(WHAT THE TASK REQUIRES) Reproduce, unaltered, the line with "- Substitution Cipher" along with every line that follows it in the records, up to the last.

(Entries taken from a collection)
Start of Block

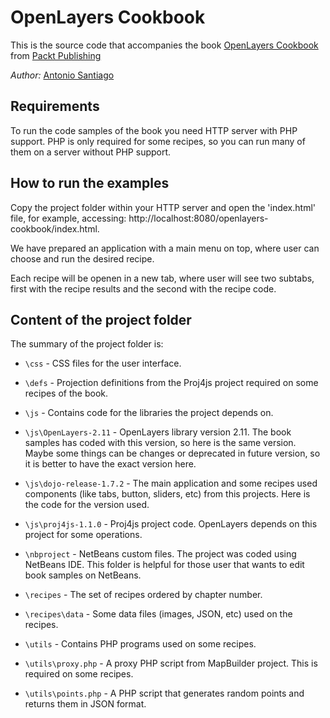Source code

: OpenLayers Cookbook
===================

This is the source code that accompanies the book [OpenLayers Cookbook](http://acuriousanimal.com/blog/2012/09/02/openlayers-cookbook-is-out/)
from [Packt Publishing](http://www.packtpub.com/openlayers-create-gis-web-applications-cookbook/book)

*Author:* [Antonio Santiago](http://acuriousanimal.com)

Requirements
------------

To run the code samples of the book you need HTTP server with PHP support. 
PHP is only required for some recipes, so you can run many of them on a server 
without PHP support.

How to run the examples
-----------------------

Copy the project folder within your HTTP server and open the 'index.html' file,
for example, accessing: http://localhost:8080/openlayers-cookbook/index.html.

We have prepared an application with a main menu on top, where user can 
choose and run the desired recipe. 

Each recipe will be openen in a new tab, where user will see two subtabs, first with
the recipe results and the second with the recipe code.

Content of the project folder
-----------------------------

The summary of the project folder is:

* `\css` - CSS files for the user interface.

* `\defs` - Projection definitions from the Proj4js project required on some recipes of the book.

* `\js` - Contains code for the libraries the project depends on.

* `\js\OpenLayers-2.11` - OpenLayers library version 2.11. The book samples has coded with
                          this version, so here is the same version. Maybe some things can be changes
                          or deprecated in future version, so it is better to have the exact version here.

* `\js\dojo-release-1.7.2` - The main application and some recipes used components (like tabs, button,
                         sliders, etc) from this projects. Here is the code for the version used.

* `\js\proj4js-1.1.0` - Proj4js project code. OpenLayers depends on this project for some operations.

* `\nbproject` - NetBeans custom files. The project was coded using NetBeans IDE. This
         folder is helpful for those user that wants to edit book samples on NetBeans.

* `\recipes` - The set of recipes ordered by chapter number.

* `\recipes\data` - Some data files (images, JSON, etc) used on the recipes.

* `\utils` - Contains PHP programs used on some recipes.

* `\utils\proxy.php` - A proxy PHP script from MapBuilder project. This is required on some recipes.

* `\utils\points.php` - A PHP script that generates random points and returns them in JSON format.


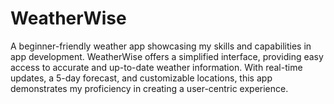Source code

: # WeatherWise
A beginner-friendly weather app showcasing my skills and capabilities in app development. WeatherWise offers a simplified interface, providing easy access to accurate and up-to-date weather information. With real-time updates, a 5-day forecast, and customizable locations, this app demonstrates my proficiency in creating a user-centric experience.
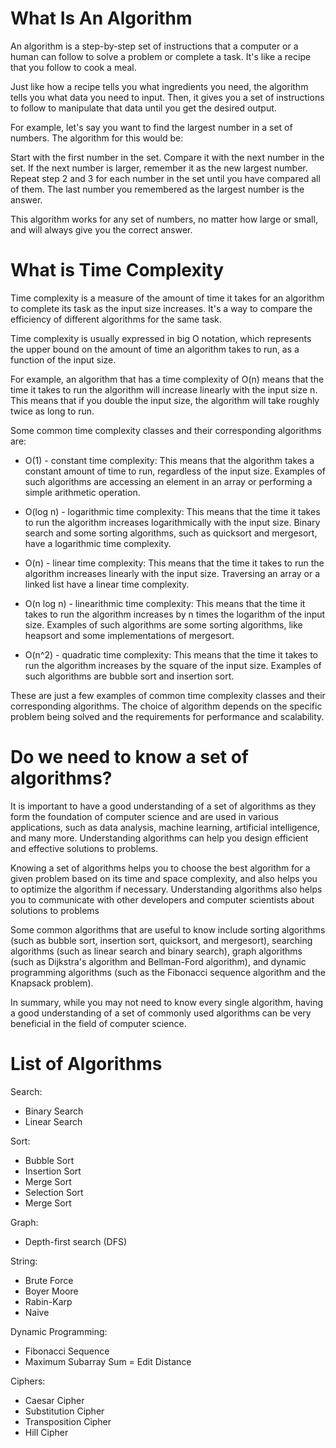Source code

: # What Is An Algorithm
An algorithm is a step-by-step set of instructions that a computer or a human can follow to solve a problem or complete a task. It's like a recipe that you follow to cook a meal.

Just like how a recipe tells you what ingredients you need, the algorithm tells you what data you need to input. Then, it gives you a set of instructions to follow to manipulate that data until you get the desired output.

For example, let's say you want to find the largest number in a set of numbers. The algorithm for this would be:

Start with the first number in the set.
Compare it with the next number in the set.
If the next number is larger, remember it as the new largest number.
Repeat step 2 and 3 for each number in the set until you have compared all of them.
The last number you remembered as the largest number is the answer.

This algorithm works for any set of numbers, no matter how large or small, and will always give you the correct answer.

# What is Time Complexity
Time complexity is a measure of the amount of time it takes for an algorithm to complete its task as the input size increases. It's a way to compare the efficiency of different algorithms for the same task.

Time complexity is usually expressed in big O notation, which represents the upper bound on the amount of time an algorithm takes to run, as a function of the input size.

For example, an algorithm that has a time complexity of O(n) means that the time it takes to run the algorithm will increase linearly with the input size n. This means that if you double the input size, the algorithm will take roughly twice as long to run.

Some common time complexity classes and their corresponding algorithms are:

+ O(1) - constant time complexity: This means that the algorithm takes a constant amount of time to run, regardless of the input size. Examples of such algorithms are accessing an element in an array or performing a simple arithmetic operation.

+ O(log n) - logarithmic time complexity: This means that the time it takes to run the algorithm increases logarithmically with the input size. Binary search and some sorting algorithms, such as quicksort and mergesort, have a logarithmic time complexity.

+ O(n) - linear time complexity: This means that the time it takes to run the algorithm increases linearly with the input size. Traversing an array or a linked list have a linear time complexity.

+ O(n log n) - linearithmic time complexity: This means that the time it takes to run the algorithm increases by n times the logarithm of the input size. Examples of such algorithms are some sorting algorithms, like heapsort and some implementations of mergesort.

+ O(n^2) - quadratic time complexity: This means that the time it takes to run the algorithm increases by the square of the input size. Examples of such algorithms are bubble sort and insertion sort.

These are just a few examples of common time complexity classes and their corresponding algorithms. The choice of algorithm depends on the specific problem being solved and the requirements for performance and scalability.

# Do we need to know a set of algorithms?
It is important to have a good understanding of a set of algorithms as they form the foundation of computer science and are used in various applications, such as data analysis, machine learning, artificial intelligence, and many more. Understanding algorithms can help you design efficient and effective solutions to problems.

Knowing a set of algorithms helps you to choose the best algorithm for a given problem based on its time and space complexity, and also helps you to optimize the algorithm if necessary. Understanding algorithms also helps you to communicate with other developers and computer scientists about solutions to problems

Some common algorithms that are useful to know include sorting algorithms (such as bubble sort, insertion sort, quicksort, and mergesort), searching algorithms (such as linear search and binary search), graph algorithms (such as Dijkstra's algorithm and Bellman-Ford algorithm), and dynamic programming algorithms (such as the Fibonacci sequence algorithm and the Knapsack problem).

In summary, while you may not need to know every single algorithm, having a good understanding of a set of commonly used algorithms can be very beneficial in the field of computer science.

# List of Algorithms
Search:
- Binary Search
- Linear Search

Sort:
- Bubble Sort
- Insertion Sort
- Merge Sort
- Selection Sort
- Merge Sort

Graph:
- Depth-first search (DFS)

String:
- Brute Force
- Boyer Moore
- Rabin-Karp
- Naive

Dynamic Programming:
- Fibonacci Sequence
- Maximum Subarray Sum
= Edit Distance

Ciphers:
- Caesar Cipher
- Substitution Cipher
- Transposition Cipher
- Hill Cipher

End of Block

(OUTPUT OF THE TASK)
- Substitution Cipher
- Transposition Cipher
- Hill Cipher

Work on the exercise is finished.